Élise a quitté mari et enfants et erre sur les routes.
Noël vit dans la rue et dort dans des containers à
poubelles.
Isabelle est une enfant malade qui meurt autant de
solitude.
Deux filles se pendent à la même poutre d'une usine
désaffectée.
Loâna abandonne dans la benne à ordures l'enfant
sortie de son ventre.
Hervé, handicapé mental, fugue.
La vieille Marthe va mourir.
Des vies de rien. De celles que l'on croise sans les
voir au détour d'une rue, d'un article de journal.

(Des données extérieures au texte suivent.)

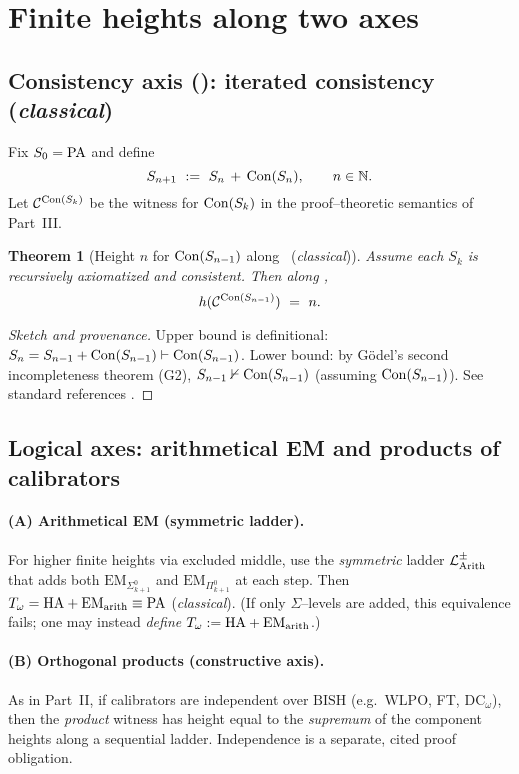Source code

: \documentclass[11pt]{article}
\newtheorem{theorem}{Theorem}[section]
\theoremstyle{definition}
\theoremstyle{remark}
\newcommand{\WLPO}{\mathrm{WLPO}}
\newcommand{\BISH}{\mathrm{BISH}}
\begin{document}
\section{Finite heights along two axes}

\subsection{Consistency axis \texorpdfstring{(\LCons)}{(LCons)}: iterated consistency (\emph{classical})}
Fix $S_0=\mathrm{PA}$ and define
\[
S_{n+1}\ :=\ S_n\,+\,\mathrm{Con}(S_n),\qquad n\in\mathbb N.
\]
Let $\mathcal C^{\mathrm{Con}(S_{k})}$ be the witness for $\mathrm{Con}(S_k)$ in the proof--theoretic semantics of Part~III.

\begin{theorem}[Height $n$ for $\mathrm{Con}(S_{n-1})$ along \LCons\ (\emph{classical})]\label{IV:thm:finite-Con}
Assume each $S_k$ is recursively axiomatized and consistent. Then along \LCons,
\[
h(\mathcal C^{\Con(S_{n-1})})\ =\ n.
\]
\end{theorem}

\begin{proof}[Sketch and provenance]
Upper bound is definitional: $S_n=S_{n-1}+\mathrm{Con}(S_{n-1})\vdash \mathrm{Con}(S_{n-1})$.
Lower bound: by G\"odel's second incompleteness theorem (G2), $S_{n-1}\nvdash\mathrm{Con}(S_{n-1})$
(assuming $\mathrm{Con}(S_{n-1})$). See standard references \cite{HajekPudlak}.
\end{proof}

\subsection{Logical axes: arithmetical EM and products of calibrators}
\paragraph{(A) Arithmetical EM (symmetric ladder).}
For higher finite heights via excluded middle, use the \emph{symmetric} ladder
$\mathcal{L}_{\mathrm{Arith}}^{\pm}$ that adds both $\mathrm{EM}_{\Sigma^0_{k+1}}$ and $\mathrm{EM}_{\Pi^0_{k+1}}$ at each step.
Then $T_\omega=\mathrm{HA}+\mathrm{EM}_{\mathrm{arith}}\equiv \mathrm{PA}$ (\emph{classical}).
(If only $\Sigma$--levels are added, this equivalence fails; one may instead \emph{define}
$T_\omega:=\mathrm{HA}+\mathrm{EM}_{\mathrm{arith}}$.)

\paragraph{(B) Orthogonal products (constructive axis).}
As in Part~II, if calibrators are independent over \(\BISH\) (e.g.\ \(\WLPO\), FT, $\mathrm{DC}_\omega$),
then the \emph{product} witness has height equal to the \emph{supremum} of the component heights along a sequential ladder.
Independence is a separate, cited proof obligation.
\end{document}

Mais ici, au lieu de se perdre dans l'oubli et l'indifférence,
c'est comme si elles venaient se greffer les
unes sur les autres. Elles s'éveillent mutuellement. Se
poussent en avant un peu comme des boules. Habituellement,
dans les romans, les vies se croisent. Ici elles
s'ajoutent.
«Ce n'était peut-être qu'un seul mouvement, répète
Élise, un seul mouvement de vie à l'intérieur duquel
tout pouvait se déplacer, se transformer, s'échanger.»
Les ânes sont les artisans de ce mouvement en avant
qui vient tirer les personnages de l'oubli. De la mort
aussi. Qui les conduit les uns aux autres. Le «pas de
l'âne», c'est le mouvement de l'écriture elle-même.